Specifically, the team proposes a research agenda for the international scientific community that addresses the most pressing needs from a global, regional, local and temporary perspective, with new approaches specifically covering key shortages in this area of ​​research. research.

The dangers of water salinization in the environment

According to the authors, overall, the current knowledge on salinization is uneven according to geographical areas (for example, the effect of salt applied to roads to prevent the formation of ice has not been studied in Europe whereas it has been widely studied in North America). Moreover, the most forgotten regions of Africa and South America, where salinization factors are increasing, have not yet studied the subject. In general, much of the current work ignores small freshwater habitats such as ponds, which are important ecosystems in regional biodiversity.

There is a lack of information on the effects of different types of salts in the aquatic environment, as well as its environmental impact at regional and landscape scales, and in ecosystem-scale processes (emissions greenhouse gases, nutrient removal, etc.). Also, most studies focus on aquatic invertebrates, while there is still a lack of knowledge on the effect of salinization on the microorganisms that drive the nutrient cycle and are at the top of the food pyramid of the ocean. water (fish, reptiles and amphibians).

“As part of the study, we have worked out a research agenda with the most urgent gaps to be filled and proposed several ways to approach them from several angles. For each perspective, we mention three main axes and suggest experiments, methods and aspects that will promote the advancement of new studies in this field”, notes David Cunillera-Montcusí, lead author of the study and postdoctoral researcher at the FEHM of the University of Barcelona.
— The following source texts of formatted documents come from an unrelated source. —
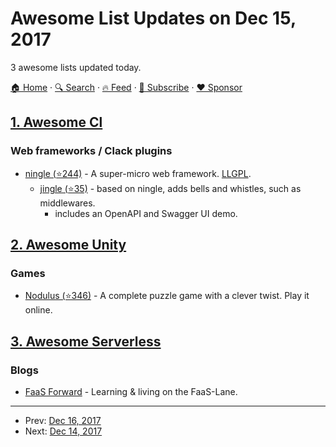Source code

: # Awesome List Updates on Dec 15, 2017

3 awesome lists updated today.

[🏠 Home](/README.md) · [🔍 Search](https://www.trackawesomelist.com/search/) · [🔥 Feed](https://www.trackawesomelist.com/rss.xml) · [📮 Subscribe](https://trackawesomelist.us17.list-manage.com/subscribe?u=d2f0117aa829c83a63ec63c2f&id=36a103854c) · [❤️  Sponsor](https://github.com/sponsors/theowenyoung)



## [1. Awesome Cl](/content/CodyReichert/awesome-cl/README.md)

### Web frameworks / Clack plugins

*   [ningle (⭐244)](https://github.com/fukamachi/ningle) - A super-micro web framework. [LLGPL](http://opensource.franz.com/preamble.html).
    *   [jingle (⭐35)](https://github.com/dnaeon/cl-jingle) - based on ningle, adds  bells and whistles, such as middlewares.
        *   includes an OpenAPI and Swagger UI demo.

## [2. Awesome Unity](/content/RyanNielson/awesome-unity/README.md)

### Games

*   [Nodulus (⭐346)](https://github.com/Hyperparticle/nodulus) - A complete puzzle game with a clever twist. Play it online.

## [3. Awesome Serverless](/content/pmuens/awesome-serverless/README.md)

### Blogs

*   [FaaS Forward](https://faaslane.wordpress.com) - Learning & living on the FaaS-Lane.

---

- Prev: [Dec 16, 2017](/content/2017/12/16/README.md)
- Next: [Dec 14, 2017](/content/2017/12/14/README.md)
“The global trend of lakes and rivers is a great challenge for freshwater biodiversity, the functioning of ecosystems and the human societies that depend on them,” adds Miguel Cañedo-Argüelles, Serra Hunter Professor in the Department of Evolutionary Biology. , Ecology and Environmental Sciences from the UB and member of the FEHM and the Water Research Institute (IdRA) of the University of Barcelona.
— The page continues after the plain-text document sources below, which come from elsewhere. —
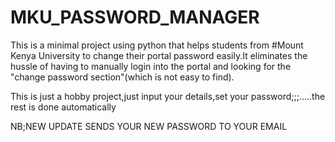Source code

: # MKU_PASSWORD_MANAGER

This is a minimal project using python that helps students from #Mount Kenya University
to change their portal password easily.It eliminates the hussle of having to 
manually login into the portal and looking for the "change password section"(which
is not easy to find).

This is just a hobby project,just input your details,set your password;;;.....the rest is done automatically 

NB;NEW UPDATE SENDS YOUR NEW PASSWORD TO YOUR EMAIL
“To meet this challenge, we need a joint effort of the scientific community, practitioners, local communities and policy makers,” says Sandra Brucet, researcher at ICREA, University of Vic – Central University of Catalonia. Miguel Matias, researcher at MNC-CSIC, concludes that “with the collaborative effort of the international team of scientists who published the review article, we want to promote this global effort in order to move in this direction and to stimulate interest in this global problem that will lead us to a saltier world with many salinized lakes and rivers, and for which we must prepare”.